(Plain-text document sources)

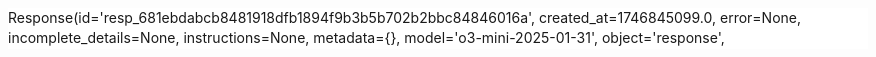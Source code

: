 Response(id='resp_681ebdabcb8481918dfb1894f9b3b5b702b2bbc84846016a', created_at=1746845099.0, error=None, incomplete_details=None, instructions=None, metadata={}, model='o3-mini-2025-01-31', object='response',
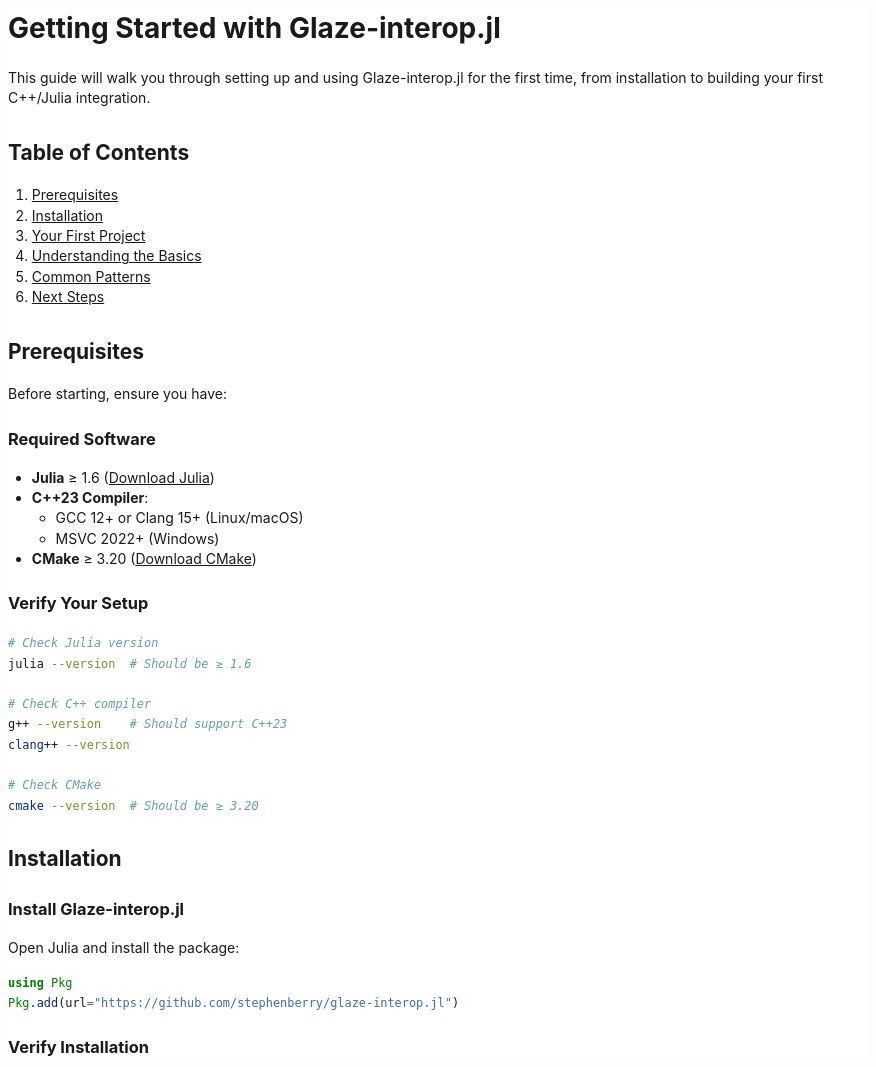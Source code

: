 # Getting Started with Glaze-interop.jl

This guide will walk you through setting up and using Glaze-interop.jl for the first time, from installation to building your first C++/Julia integration.

## Table of Contents

1. [Prerequisites](#prerequisites)
2. [Installation](#installation)
3. [Your First Project](#your-first-project)
4. [Understanding the Basics](#understanding-the-basics)
5. [Common Patterns](#common-patterns)
6. [Next Steps](#next-steps)

## Prerequisites

Before starting, ensure you have:

### Required Software
- **Julia** ≥ 1.6 ([Download Julia](https://julialang.org/downloads/))
- **C++23 Compiler**:
  - GCC 12+ or Clang 15+ (Linux/macOS)
  - MSVC 2022+ (Windows)
- **CMake** ≥ 3.20 ([Download CMake](https://cmake.org/download/))

### Verify Your Setup
```bash
# Check Julia version
julia --version  # Should be ≥ 1.6

# Check C++ compiler
g++ --version    # Should support C++23
clang++ --version

# Check CMake
cmake --version  # Should be ≥ 3.20
```

## Installation

### Install Glaze-interop.jl

Open Julia and install the package:

```julia
using Pkg
Pkg.add(url="https://github.com/stephenberry/glaze-interop.jl")
```

### Verify Installation
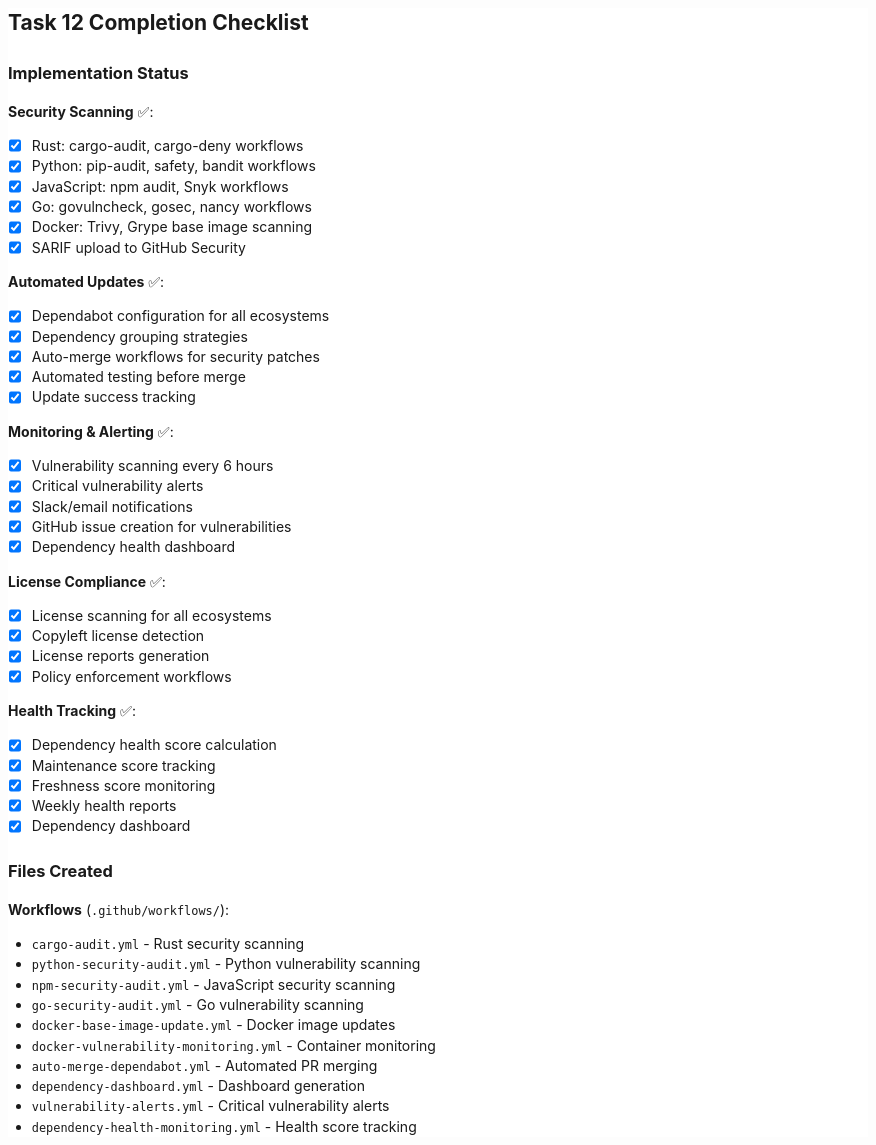 ## Task 12 Completion Checklist

### Implementation Status

**Security Scanning** ✅:

- [x] Rust: cargo-audit, cargo-deny workflows
- [x] Python: pip-audit, safety, bandit workflows
- [x] JavaScript: npm audit, Snyk workflows
- [x] Go: govulncheck, gosec, nancy workflows
- [x] Docker: Trivy, Grype base image scanning
- [x] SARIF upload to GitHub Security

**Automated Updates** ✅:

- [x] Dependabot configuration for all ecosystems
- [x] Dependency grouping strategies
- [x] Auto-merge workflows for security patches
- [x] Automated testing before merge
- [x] Update success tracking

**Monitoring & Alerting** ✅:

- [x] Vulnerability scanning every 6 hours
- [x] Critical vulnerability alerts
- [x] Slack/email notifications
- [x] GitHub issue creation for vulnerabilities
- [x] Dependency health dashboard

**License Compliance** ✅:

- [x] License scanning for all ecosystems
- [x] Copyleft license detection
- [x] License reports generation
- [x] Policy enforcement workflows

**Health Tracking** ✅:

- [x] Dependency health score calculation
- [x] Maintenance score tracking
- [x] Freshness score monitoring
- [x] Weekly health reports
- [x] Dependency dashboard

### Files Created

**Workflows** (`.github/workflows/`):

- `cargo-audit.yml` - Rust security scanning
- `python-security-audit.yml` - Python vulnerability scanning
- `npm-security-audit.yml` - JavaScript security scanning
- `go-security-audit.yml` - Go vulnerability scanning
- `docker-base-image-update.yml` - Docker image updates
- `docker-vulnerability-monitoring.yml` - Container monitoring
- `auto-merge-dependabot.yml` - Automated PR merging
- `dependency-dashboard.yml` - Dashboard generation
- `vulnerability-alerts.yml` - Critical vulnerability alerts
- `dependency-health-monitoring.yml` - Health score tracking
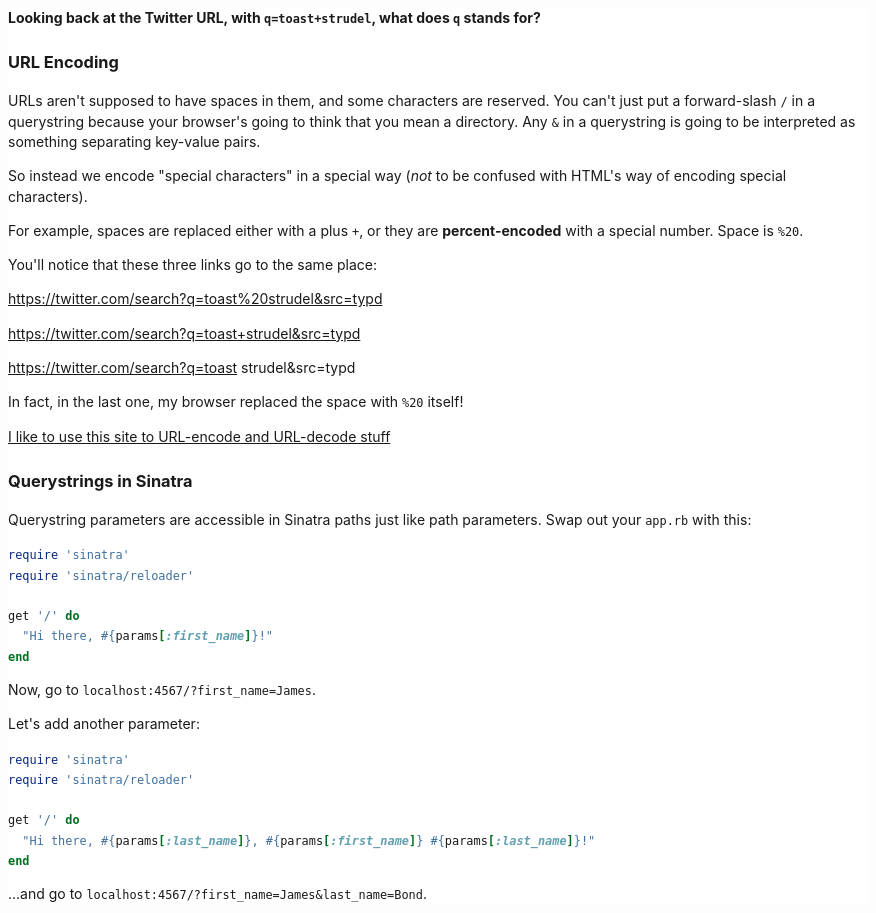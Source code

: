 #### Looking back at the Twitter URL, with `q=toast+strudel`, what does `q` stands for?

### URL Encoding

URLs aren't supposed to have spaces in them, and some characters are reserved.
You can't just put a forward-slash `/` in a querystring because your browser's
going to think that you mean a directory. Any `&` in a querystring is going to
be interpreted as something separating key-value pairs.

So instead we encode "special characters" in a special way (*not* to be confused
with HTML's way of encoding special characters).

For example, spaces are replaced either with a plus `+`, or they are
**percent-encoded** with a special number. Space is `%20`.

You'll notice that these three links go to the same place:

https://twitter.com/search?q=toast%20strudel&src=typd

https://twitter.com/search?q=toast+strudel&src=typd

https://twitter.com/search?q=toast strudel&src=typd

In fact, in the last one, my browser replaced the space with `%20` itself!

[I like to use this site to URL-encode and URL-decode stuff](http://meyerweb.com/eric/tools/dencoder/)

### Querystrings in Sinatra

Querystring parameters are accessible in Sinatra paths just like path
parameters. Swap out your `app.rb` with this:

```rb
require 'sinatra'
require 'sinatra/reloader'

get '/' do
  "Hi there, #{params[:first_name]}!"
end
```

Now, go to `localhost:4567/?first_name=James`.

Let's add another parameter:

```rb
require 'sinatra'
require 'sinatra/reloader'

get '/' do
  "Hi there, #{params[:last_name]}, #{params[:first_name]} #{params[:last_name]}!"
end
```

...and go to `localhost:4567/?first_name=James&last_name=Bond`.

> [Work instructions] Could you reproduce exactly the lines of the entries above, from the one with "2. [Installation](#installation)" through the one with "### Required Software", and nothing else?

> [Exercise result]
2. [Installation](#installation)
3. [Your First Project](#your-first-project)
4. [Understanding the Basics](#understanding-the-basics)
5. [Common Patterns](#common-patterns)
6. [Next Steps](#next-steps)

## Prerequisites

Before starting, ensure you have:

### Required Software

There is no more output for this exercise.